Déstabiliser la Chine, créer une tension avec elle est conçu comme un moyen de la dévier de son élan économique et sa montée en puissance qui menace de détrôner définitivement les Etats-unis de leur première place dans le monde; c’est aussi un moyen d’occuper la Chine à faire autre chose que de se solidariser activement avec la Russie dans la crise ukrainienne.
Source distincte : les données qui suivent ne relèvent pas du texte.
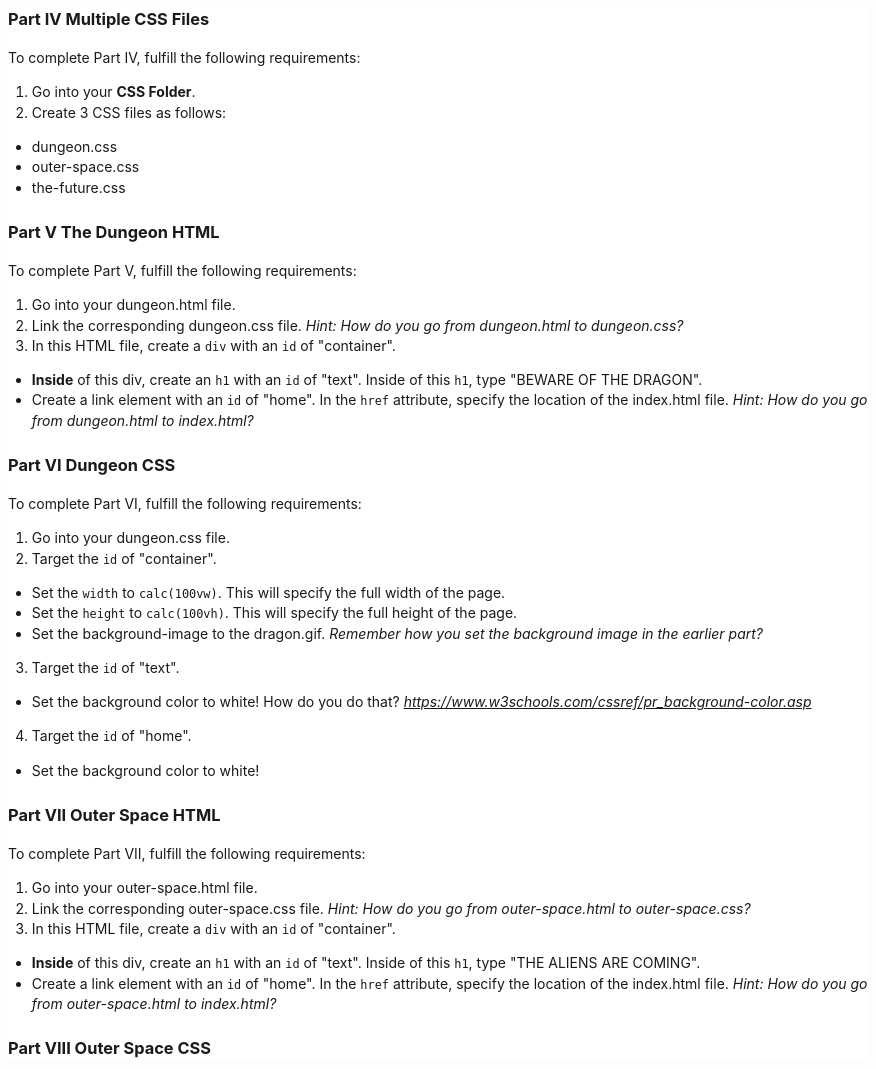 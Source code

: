 ### Part IV Multiple CSS Files

To complete Part IV, fulfill the following requirements:

1. Go into your **CSS Folder**.
2. Create 3 CSS files as follows:
  * dungeon.css
  * outer-space.css
  * the-future.css

### Part V The Dungeon HTML

To complete Part V, fulfill the following requirements:

1. Go into your dungeon.html file.
2. Link the corresponding dungeon.css file. *Hint: How do you go from dungeon.html to dungeon.css?*
3. In this HTML file, create a ```div``` with an ```id``` of "container".
  * **Inside** of this div, create an ```h1``` with an ```id``` of "text". Inside of this ```h1```, type "BEWARE OF THE DRAGON".
  * Create a link element with an ```id``` of "home". In the ```href``` attribute, specify the location of the index.html file. *Hint: How do you go from dungeon.html to index.html?*

### Part VI Dungeon CSS

To complete Part VI, fulfill the following requirements:

1. Go into your dungeon.css file.
2. Target the ```id``` of "container".
  * Set the ```width``` to ```calc(100vw)```. This will specify the full width of the page.
  * Set the ```height``` to ```calc(100vh)```. This will specify the full height of the page.
  * Set the background-image to the dragon.gif. *Remember how you set the background image in the earlier part?*
3. Target the ```id``` of "text".
  * Set the background color to white! How do you do that? *https://www.w3schools.com/cssref/pr_background-color.asp*
4. Target the ```id``` of "home".
  * Set the background color to white!

### Part VII Outer Space HTML

To complete Part VII, fulfill the following requirements:

1. Go into your outer-space.html file.
2. Link the corresponding outer-space.css file. *Hint: How do you go from outer-space.html to outer-space.css?*
3. In this HTML file, create a ```div``` with an ```id``` of "container".
  * **Inside** of this div, create an ```h1``` with an ```id``` of "text". Inside of this ```h1```, type "THE ALIENS ARE COMING".
  * Create a link element with an ```id``` of "home". In the ```href``` attribute, specify the location of the index.html file. *Hint: How do you go from outer-space.html to index.html?*

### Part VIII Outer Space CSS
Au zénith de leurs fantasmes militaro-géopolitiques, les Etats-unis pensent qu’en guerroyant de front la Russie et la Chine, celles-ci se verraient imposer une urgence nationale prioritaire qui capterait toute leur énergie et attention, les affaiblirait et empêcherait de fait toute alliance active entre elles. Ce concept s’apparente à une semi-guerre mondiale où le seul camp concerté serait celui mené par l’Amérique, tandis que le camp adverse serait — non pas tant divisé, n’ayant jamais été vraiment uni mais — séparé, et empêché de se concerter activement.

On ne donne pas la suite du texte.